Segment Open

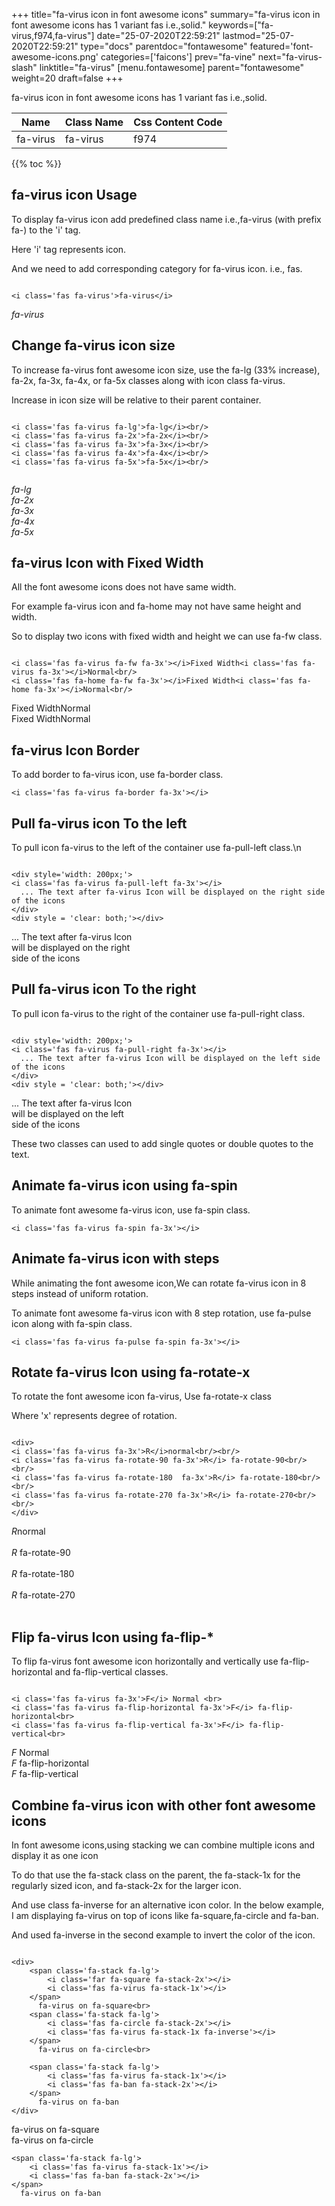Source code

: +++
title="fa-virus icon in font awesome icons"
summary="fa-virus icon in font awesome icons has 1 variant fas i.e.,solid."
keywords=["fa-virus,f974,fa-virus"]
date="25-07-2020T22:59:21"
lastmod="25-07-2020T22:59:21"
type="docs"
parentdoc="fontawesome"
featured='font-awesome-icons.png'
categories=['faicons']
prev="fa-vine"
next="fa-virus-slash"
linktitle="fa-virus"
[menu.fontawesome]
parent="fontawesome"
weight=20
draft=false
+++


fa-virus icon in font awesome icons has 1 variant fas i.e.,solid.

<div class='table-responsive'><table class='table'><thead><tr><th>Name</th><th>Class Name</th><th>Css Content Code</th></tr></thead><tbody><tr><td>fa-virus</td><td>fa-virus</td><td>f974</td></tr></tbody></table></div>


{{% toc %}}


## fa-virus icon Usage

To display fa-virus icon add predefined class name i.e.,fa-virus (with prefix fa-) to the 'i' tag.

Here 'i' tag represents icon.

And we need to add corresponding category for fa-virus icon. i.e., fas.


```

<i class='fas fa-virus'>fa-virus</i>
```

<i class='fas fa-virus'>fa-virus</i>




## Change fa-virus icon size
To increase fa-virus font awesome icon size, use the fa-lg (33% increase), fa-2x, fa-3x, fa-4x, or fa-5x classes along with icon class fa-virus.

Increase in icon size will be relative to their parent container. 

```

<i class='fas fa-virus fa-lg'>fa-lg</i><br/>
<i class='fas fa-virus fa-2x'>fa-2x</i><br/>
<i class='fas fa-virus fa-3x'>fa-3x</i><br/>
<i class='fas fa-virus fa-4x'>fa-4x</i><br/>
<i class='fas fa-virus fa-5x'>fa-5x</i><br/>
            
```

<i class='fas fa-virus fa-lg'>fa-lg</i><br/>
<i class='fas fa-virus fa-2x'>fa-2x</i><br/>
<i class='fas fa-virus fa-3x'>fa-3x</i><br/>
<i class='fas fa-virus fa-4x'>fa-4x</i><br/>
<i class='fas fa-virus fa-5x'>fa-5x</i><br/>
            



## fa-virus Icon with Fixed Width 

All the font awesome icons does not have same width.

For example fa-virus icon and fa-home may not have same height and width.

So to display two icons with fixed width and height we can use fa-fw class.


```

<i class='fas fa-virus fa-fw fa-3x'></i>Fixed Width<i class='fas fa-virus fa-3x'></i>Normal<br/>
<i class='fas fa-home fa-fw fa-3x'></i>Fixed Width<i class='fas fa-home fa-3x'></i>Normal<br/>
```

<i class='fas fa-virus fa-fw fa-3x'></i>Fixed Width<i class='fas fa-virus fa-3x'></i>Normal<br/>
<i class='fas fa-home fa-fw fa-3x'></i>Fixed Width<i class='fas fa-home fa-3x'></i>Normal<br/>



## fa-virus Icon Border 

To add border to fa-virus icon, use fa-border class.


```
<i class='fas fa-virus fa-border fa-3x'></i>

```
<i class='fas fa-virus fa-border fa-3x'></i>





## Pull fa-virus icon To the left

To pull icon fa-virus to the left of the container use fa-pull-left class.\n

```

<div style='width: 200px;'>
<i class='fas fa-virus fa-pull-left fa-3x'></i>
  ... The text after fa-virus Icon will be displayed on the right side of the icons
</div>
<div style = 'clear: both;'></div>
```

<div style='width: 200px;'>
<i class='fas fa-virus fa-pull-left fa-3x'></i>
  ... The text after fa-virus Icon will be displayed on the right side of the icons
</div>
<div style = 'clear: both;'></div>




## Pull fa-virus icon To the right
To pull icon fa-virus to the right of the container use fa-pull-right class.

```

<div style='width: 200px;'>
<i class='fas fa-virus fa-pull-right fa-3x'></i>
  ... The text after fa-virus Icon will be displayed on the left side of the icons
</div>
<div style = 'clear: both;'></div>
```

<div style='width: 200px;'>
<i class='fas fa-virus fa-pull-right fa-3x'></i>
  ... The text after fa-virus Icon will be displayed on the left side of the icons
</div>
<div style = 'clear: both;'></div>

These two classes can used to add single quotes or double quotes to the text.


## Animate fa-virus icon using fa-spin
To animate font awesome fa-virus icon, use fa-spin class.

```
<i class='fas fa-virus fa-spin fa-3x'></i>
```
<i class='fas fa-virus fa-spin fa-3x'></i>




## Animate fa-virus icon with steps
While animating the font awesome icon,We can rotate fa-virus icon in 8 steps instead of uniform rotation.

To animate font awesome fa-virus icon with 8 step rotation, use fa-pulse icon along with fa-spin class.


```
<i class='fas fa-virus fa-pulse fa-spin fa-3x'></i>

```
<i class='fas fa-virus fa-pulse fa-spin fa-3x'></i>





## Rotate fa-virus Icon using fa-rotate-x
To rotate the font awesome icon fa-virus, Use fa-rotate-x class

Where 'x' represents degree of rotation.


```

<div>
<i class='fas fa-virus fa-3x'>R</i>normal<br/><br/>
<i class='fas fa-virus fa-rotate-90 fa-3x'>R</i> fa-rotate-90<br/><br/> 
<i class='fas fa-virus fa-rotate-180  fa-3x'>R</i> fa-rotate-180<br/><br/> 
<i class='fas fa-virus fa-rotate-270 fa-3x'>R</i> fa-rotate-270<br/><br/>
</div>
```

<div>
<i class='fas fa-virus fa-3x'>R</i>normal<br/><br/>
<i class='fas fa-virus fa-rotate-90 fa-3x'>R</i> fa-rotate-90<br/><br/> 
<i class='fas fa-virus fa-rotate-180  fa-3x'>R</i> fa-rotate-180<br/><br/> 
<i class='fas fa-virus fa-rotate-270 fa-3x'>R</i> fa-rotate-270<br/><br/>
</div>




## Flip fa-virus Icon using fa-flip-*
To flip fa-virus font awesome icon horizontally and vertically use fa-flip-horizontal and fa-flip-vertical classes. 

```

<i class='fas fa-virus fa-3x'>F</i> Normal <br>
<i class='fas fa-virus fa-flip-horizontal fa-3x'>F</i> fa-flip-horizontal<br>
<i class='fas fa-virus fa-flip-vertical fa-3x'>F</i> fa-flip-vertical<br>
```

<i class='fas fa-virus fa-3x'>F</i> Normal <br>
<i class='fas fa-virus fa-flip-horizontal fa-3x'>F</i> fa-flip-horizontal<br>
<i class='fas fa-virus fa-flip-vertical fa-3x'>F</i> fa-flip-vertical<br>




## Combine fa-virus icon with other font awesome icons
In font awesome icons,using stacking we can combine multiple icons and display it as one icon 

To do that use the fa-stack class on the parent, the fa-stack-1x for the regularly sized icon, and fa-stack-2x for the larger icon.

And use class fa-inverse for an alternative icon color. 
In the below example, I am displaying fa-virus on top of icons like fa-square,fa-circle and fa-ban.

And used fa-inverse in the second example to invert the color of the icon.

```

<div>
    <span class='fa-stack fa-lg'>
        <i class='far fa-square fa-stack-2x'></i>
        <i class='fas fa-virus fa-stack-1x'></i>
    </span>
      fa-virus on fa-square<br>
    <span class='fa-stack fa-lg'>
        <i class='fas fa-circle fa-stack-2x'></i>
        <i class='fas fa-virus fa-stack-1x fa-inverse'></i>
    </span>
      fa-virus on fa-circle<br>

    <span class='fa-stack fa-lg'>
        <i class='fas fa-virus fa-stack-1x'></i>
        <i class='fas fa-ban fa-stack-2x'></i>
    </span>
      fa-virus on fa-ban
</div>
```

<div>
    <span class='fa-stack fa-lg'>
        <i class='far fa-square fa-stack-2x'></i>
        <i class='fas fa-virus fa-stack-1x'></i>
    </span>
      fa-virus on fa-square<br>
    <span class='fa-stack fa-lg'>
        <i class='fas fa-circle fa-stack-2x'></i>
        <i class='fas fa-virus fa-stack-1x fa-inverse'></i>
    </span>
      fa-virus on fa-circle<br>

    <span class='fa-stack fa-lg'>
        <i class='fas fa-virus fa-stack-1x'></i>
        <i class='fas fa-ban fa-stack-2x'></i>
    </span>
      fa-virus on fa-ban
</div>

Segment Closed

## Your goal
Check every line above for the string "same", and copy the ones that have it.

## Task solution
All the font awesome icons does not have same width.
For example fa-virus icon and fa-home may not have same height and width.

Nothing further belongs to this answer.